Barfußschuhe und Winterwandern in den Alpen
On 10. Januar 2021 by JasminHier mal ein etwas kontroverses Thema: wandern mit Barfußschuhen im Winter!
Klar, im Sommer ist es wunderbar: man spürt den unebenen Untergrund unter den Zehen, stärkt die Fußmuskulatur, kann sich sehr gut ausbalancieren und hat dabei auch noch ein tolles Klima dank der meist sehr luftdurchlässigen Schuhe / Socken.
Im Winter sind manche dieser (Sommer-)Vorteile jedoch eher unpraktisch: die Kälte dringt extrem schnell durch, Nässe wird eh nicht abgehalten, Eis und Schnee verändert die Gummieigenschaften der Sohle soweit dass sie keinen Halt mehr bieten…
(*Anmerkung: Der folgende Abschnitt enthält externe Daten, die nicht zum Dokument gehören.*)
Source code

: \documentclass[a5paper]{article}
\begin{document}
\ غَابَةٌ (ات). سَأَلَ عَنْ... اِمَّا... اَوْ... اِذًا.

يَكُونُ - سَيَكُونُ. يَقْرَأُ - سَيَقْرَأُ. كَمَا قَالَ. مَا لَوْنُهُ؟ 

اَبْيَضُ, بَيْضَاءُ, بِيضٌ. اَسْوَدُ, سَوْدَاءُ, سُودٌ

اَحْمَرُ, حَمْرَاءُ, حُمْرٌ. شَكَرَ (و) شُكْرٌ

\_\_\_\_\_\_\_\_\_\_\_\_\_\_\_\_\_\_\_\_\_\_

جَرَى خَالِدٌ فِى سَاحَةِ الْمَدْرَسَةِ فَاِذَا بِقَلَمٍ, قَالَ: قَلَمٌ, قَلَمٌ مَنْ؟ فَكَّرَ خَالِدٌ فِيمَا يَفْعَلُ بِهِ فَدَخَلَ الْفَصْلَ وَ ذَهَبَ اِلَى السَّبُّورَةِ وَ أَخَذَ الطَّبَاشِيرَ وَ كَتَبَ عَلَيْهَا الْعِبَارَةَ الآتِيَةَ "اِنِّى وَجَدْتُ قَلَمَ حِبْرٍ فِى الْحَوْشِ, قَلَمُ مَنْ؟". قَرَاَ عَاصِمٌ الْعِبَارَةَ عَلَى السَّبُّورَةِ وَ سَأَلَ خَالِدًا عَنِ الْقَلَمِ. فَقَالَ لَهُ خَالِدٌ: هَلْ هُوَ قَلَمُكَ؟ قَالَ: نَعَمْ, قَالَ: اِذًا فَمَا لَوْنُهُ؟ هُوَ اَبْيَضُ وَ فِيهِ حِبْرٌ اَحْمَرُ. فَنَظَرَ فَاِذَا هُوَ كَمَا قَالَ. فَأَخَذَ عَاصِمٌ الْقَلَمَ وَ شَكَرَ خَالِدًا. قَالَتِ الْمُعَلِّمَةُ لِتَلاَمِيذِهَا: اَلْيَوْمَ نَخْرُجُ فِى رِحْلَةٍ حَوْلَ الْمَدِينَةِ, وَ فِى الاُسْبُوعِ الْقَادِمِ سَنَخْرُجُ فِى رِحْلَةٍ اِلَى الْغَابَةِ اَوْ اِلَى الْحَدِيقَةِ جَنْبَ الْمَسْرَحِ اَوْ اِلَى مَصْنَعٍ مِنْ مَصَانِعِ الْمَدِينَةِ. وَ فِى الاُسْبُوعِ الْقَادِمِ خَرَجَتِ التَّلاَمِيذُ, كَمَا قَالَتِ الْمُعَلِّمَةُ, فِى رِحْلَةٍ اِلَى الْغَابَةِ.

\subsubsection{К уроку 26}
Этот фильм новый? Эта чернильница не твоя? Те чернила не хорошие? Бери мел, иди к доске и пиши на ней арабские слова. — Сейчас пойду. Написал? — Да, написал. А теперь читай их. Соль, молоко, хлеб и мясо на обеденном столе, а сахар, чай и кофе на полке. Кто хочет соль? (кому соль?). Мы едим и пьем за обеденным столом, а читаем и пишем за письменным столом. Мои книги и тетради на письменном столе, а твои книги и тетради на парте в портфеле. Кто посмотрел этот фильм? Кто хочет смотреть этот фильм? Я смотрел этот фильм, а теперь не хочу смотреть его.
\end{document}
Ich persönlich bin zu den Barfußschuhen gekommen, weil ich durch eine beidseitige Leistenzerrung und Fersensporn nur noch unter Schmerzen gehen konnte. Durch den Ballengang und den dazugehörigen Barfußschuhen kann ich nun wieder tagelang durch die Berge streifen, mit ganz normalen Abnutzungserscheinungen (wem tun die Füße nach 2 Tagen Dauermarsch nicht irgendwo weh? ?). Und natürlich würde ich das auch ganzjährig durchziehen wollen. Aber leider bin ich für mich persönlich an so manche Grenzen gestoßen:
Temperaturen
Ab 10 Grad abwärts wird es schon recht kühl rein in den dünnen Latschen (ich benutze die Merrell Trail Glove im Sommer). Hier kann man erstmal natürlich mit entsprechenden (Woll-)Socken aushelfen und/oder wie ich auch schon auf das entsprechende Winter-Barfußschuh-Modell umsteigen.
Ich hatte mir im November 2019 die ZAQQ Quintic Winter Waterproof Schuhe geleistet, knöchelhoch und schön gefüttert mit Lammfell. Sehr bequem und warm! Leider ist die Sohle nicht das Wahre für mein Einsatzgebiet. Das Profil selber ist sehr flach und unausgeprägt (im Vergleich zu meinen Merrell mit Vibram-Sohle). Das geht dann noch gut in der Stadt oder Schotterwegen, auf Matsch oder Eis sind sie jedoch ziemlich rutschig.
Ab 0 Grad abwärts wird es selbst in diesen Schuhen empfindlich kühl an den Zehen, besonders bei Fotopausen oder Jausen.
Ab -10 Grad abwärts ist der Spaß dann endgültig vorbei und ich kämpfe mit Eiszehen, egal wie viel ich mich bewege. Und ja, mit solchen Temperaturen habe ich hier in Tirol schon mal zu kämpfen, wir hatten auch schon mal 2 Wochen lang -20 Grad! ?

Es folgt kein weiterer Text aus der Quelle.